Canada’s Anti-Spam Legislation (“CASL”) could have a major impact on businesses that send legitimate electronic messages to customers. It is important that companies take some time to review email sending practices and ensure they adhere to the requirements under CASL. Here are some key points to be aware of:

  • The legislation applies to businesses sending ‘commercial electronic messages’ (“CEMs”). A CEM encompasses any form of electronic communication that encourages participation in a commercial activity, regardless of whether there is an expectation of profit. The scope of electronic communication includes e-mails, text messaging, and social media.
  • CEMs must contain an option to unsubscribe, as well as contact information identifying the sender.
  • Recipients (customers) must give their consent to receiving CEMs. Consent to receiving CEMs can be implied or express. One example of implied consent is an existing business or non-business relationship within a prior two-year period. If there is no implied consent, then express consent is required. Because a request (sent electronically) for express consent will be considered a CEM once the legislation takes effect, it is wise to send such requests prior to July 1, 2014.

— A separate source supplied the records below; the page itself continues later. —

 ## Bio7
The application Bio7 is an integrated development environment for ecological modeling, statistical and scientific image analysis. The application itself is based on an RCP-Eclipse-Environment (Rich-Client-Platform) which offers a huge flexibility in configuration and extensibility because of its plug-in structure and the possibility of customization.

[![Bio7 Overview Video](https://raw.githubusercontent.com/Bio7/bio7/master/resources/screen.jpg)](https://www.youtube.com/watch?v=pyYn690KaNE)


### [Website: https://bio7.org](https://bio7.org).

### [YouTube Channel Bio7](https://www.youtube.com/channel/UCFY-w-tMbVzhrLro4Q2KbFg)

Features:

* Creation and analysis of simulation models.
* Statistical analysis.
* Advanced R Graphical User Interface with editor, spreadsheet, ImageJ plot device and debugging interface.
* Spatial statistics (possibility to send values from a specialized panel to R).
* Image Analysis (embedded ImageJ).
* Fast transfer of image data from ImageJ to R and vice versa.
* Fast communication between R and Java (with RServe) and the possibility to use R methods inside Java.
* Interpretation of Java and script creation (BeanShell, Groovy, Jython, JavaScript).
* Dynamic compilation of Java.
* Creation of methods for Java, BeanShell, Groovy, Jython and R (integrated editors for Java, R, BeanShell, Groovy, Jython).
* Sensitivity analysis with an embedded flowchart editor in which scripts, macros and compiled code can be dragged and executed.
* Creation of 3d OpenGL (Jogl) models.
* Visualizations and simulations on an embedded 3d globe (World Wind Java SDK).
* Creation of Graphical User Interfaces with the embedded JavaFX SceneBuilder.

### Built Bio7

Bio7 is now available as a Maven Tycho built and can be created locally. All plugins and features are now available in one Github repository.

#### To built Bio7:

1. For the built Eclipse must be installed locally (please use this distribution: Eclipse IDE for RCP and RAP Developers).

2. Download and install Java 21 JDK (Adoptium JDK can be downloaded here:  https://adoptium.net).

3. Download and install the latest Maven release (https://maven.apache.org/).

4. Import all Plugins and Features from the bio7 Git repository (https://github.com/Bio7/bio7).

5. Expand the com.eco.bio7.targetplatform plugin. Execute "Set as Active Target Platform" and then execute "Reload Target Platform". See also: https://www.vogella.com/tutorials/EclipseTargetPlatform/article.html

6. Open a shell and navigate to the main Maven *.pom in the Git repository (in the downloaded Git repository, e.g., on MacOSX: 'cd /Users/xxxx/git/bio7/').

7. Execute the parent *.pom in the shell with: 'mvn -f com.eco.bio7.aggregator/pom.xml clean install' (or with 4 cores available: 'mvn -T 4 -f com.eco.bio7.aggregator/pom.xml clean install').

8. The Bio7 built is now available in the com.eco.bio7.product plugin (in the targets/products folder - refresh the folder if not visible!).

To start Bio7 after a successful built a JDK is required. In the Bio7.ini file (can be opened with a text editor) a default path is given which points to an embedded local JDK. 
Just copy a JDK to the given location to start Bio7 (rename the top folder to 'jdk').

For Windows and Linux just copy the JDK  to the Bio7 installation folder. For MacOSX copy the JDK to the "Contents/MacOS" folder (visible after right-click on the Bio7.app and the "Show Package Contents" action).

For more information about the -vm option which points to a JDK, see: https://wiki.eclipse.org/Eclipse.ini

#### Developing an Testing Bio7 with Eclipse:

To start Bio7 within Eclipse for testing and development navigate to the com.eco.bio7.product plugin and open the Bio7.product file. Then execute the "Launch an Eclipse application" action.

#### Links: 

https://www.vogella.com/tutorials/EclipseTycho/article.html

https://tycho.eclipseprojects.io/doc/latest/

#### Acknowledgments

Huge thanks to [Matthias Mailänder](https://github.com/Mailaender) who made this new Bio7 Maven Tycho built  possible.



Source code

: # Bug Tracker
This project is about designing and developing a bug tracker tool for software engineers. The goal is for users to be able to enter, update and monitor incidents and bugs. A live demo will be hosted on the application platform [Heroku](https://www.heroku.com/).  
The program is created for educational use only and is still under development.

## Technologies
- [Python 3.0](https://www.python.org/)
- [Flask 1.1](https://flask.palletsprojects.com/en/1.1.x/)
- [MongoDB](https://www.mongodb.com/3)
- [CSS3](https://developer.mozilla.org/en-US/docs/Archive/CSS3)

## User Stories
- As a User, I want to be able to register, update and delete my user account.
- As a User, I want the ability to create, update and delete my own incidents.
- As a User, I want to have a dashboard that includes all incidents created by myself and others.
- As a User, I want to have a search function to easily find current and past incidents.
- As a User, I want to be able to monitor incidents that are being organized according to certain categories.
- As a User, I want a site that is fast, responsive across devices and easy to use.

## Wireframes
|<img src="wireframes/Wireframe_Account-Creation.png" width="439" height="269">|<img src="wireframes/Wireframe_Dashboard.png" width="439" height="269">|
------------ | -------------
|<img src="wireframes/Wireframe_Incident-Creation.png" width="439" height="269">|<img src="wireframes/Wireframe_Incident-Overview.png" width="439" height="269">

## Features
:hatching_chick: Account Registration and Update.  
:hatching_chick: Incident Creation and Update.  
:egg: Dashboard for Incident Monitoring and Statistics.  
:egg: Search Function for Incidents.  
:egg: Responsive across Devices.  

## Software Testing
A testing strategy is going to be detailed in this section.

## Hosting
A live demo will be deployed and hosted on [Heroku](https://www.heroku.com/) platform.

There are many exceptions to the above requirements. A CEM is not subject to CASL, for instance, if the recipient initiates an inquiry related to a commercial activity, or if the CEM is sent between two employees of an organization. There are also several circumstances where the consent requirement is waived – such as when the message concerns warranty or product recall information on a product or service the recipient has purchased, or when the message is facilitating a commercial transaction the recipient previously agreed to enter into.

There are other various nuances and exemptions under CASL, but the underlying principle is that recipients must provide consent to businesses who wish to send such messages.


CASL will affect the way in which many business organizations collect and maintain consent when sending marketing e-mails or maintaining e-mail lists. Start-up businesses may be disproportionately affected in their ability to reach new customers. Marketing practices that were valid before CASL may be prohibited after July 1, 2014. For example, if a customer has not purchased anything from your company within two years of the last marketing e-mail you have sent him or her, and hasn’t inquired about your products in the last six months, then your business may no longer have that customer’s implied consent under CASL because it is no longer considered an ‘existing business relationship’.

One particular challenge will be relying on implied consent. If you have no further contact with a client from whom you obtained implied consent prior to July 1, 2014, that implied consent will expire after a three year transition period – namely July 1, 2017. This may be challenging, as express consent will have to be obtained, but sending CEMs to recipients who have not provided consent will not be permitted under CASL.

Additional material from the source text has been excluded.